Human-derived fecal virome transplantation (FVT) reshapes the murine gut microbiota and virome, enhancing glucose regulation.

The gut microbiome, comprising bacteria, viruses, archaea, fungi, and protists, plays a crucial role in regulating host metabolism and health. This study explored the effects of fecal virome transplantation (FVT) from healthy human donors on metabolic syndrome (MetS) in a diet-induced obesity (DIO) mouse model, without diet change. Mice received a single oral dose of human-derived virus-like particles (VLPs) and continued on a high-fat diet (HFD) for 17 weeks. Despite persistent dietary stress, FVT significantly improved glucose tolerance. Longitudinal profiling by virome shotgun metagenomics and bacterial 16S rRNA sequencing revealed marked, durable shifts in both viral and bacterial community composition.

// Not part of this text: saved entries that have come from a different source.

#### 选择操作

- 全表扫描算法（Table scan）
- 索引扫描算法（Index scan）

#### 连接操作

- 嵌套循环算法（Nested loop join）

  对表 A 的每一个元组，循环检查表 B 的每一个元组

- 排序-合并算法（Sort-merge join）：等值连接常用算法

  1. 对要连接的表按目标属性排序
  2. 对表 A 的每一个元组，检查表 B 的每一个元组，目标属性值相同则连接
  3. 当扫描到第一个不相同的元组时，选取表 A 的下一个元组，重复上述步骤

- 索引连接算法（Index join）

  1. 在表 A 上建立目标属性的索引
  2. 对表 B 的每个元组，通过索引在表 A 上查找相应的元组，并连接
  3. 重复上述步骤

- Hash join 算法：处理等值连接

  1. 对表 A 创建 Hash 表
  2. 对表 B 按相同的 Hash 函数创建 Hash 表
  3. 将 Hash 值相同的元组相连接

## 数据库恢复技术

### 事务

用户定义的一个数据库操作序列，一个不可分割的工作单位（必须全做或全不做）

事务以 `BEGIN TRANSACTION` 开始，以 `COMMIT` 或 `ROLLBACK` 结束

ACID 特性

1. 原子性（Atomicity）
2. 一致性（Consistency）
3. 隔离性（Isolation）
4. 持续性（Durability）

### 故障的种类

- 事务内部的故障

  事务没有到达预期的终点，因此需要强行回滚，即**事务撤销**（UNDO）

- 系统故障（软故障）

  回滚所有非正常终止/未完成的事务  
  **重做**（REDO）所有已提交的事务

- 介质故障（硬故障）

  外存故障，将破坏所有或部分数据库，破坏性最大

Notable bacterial changes included a decrease in Akkermansia muciniphila and Peptococcaceae and increases in Allobaculum and Coprococcus; A. muciniphila positively correlated with glucose levels and negatively correlated with body weight. Together, these results suggests that human-derived virome can durably reshape gut microbial ecology and improve glucose metabolism in mice with obesity, even without dietary modification, offering a novel avenue for developing phage-based therapies. This proof-of-concept study provides foundational observations for using human-derived VLPs for FVT in standard laboratory mouse models, and provides a foundation for elucidating bacteria-phage interactions and their role in host metabolic health.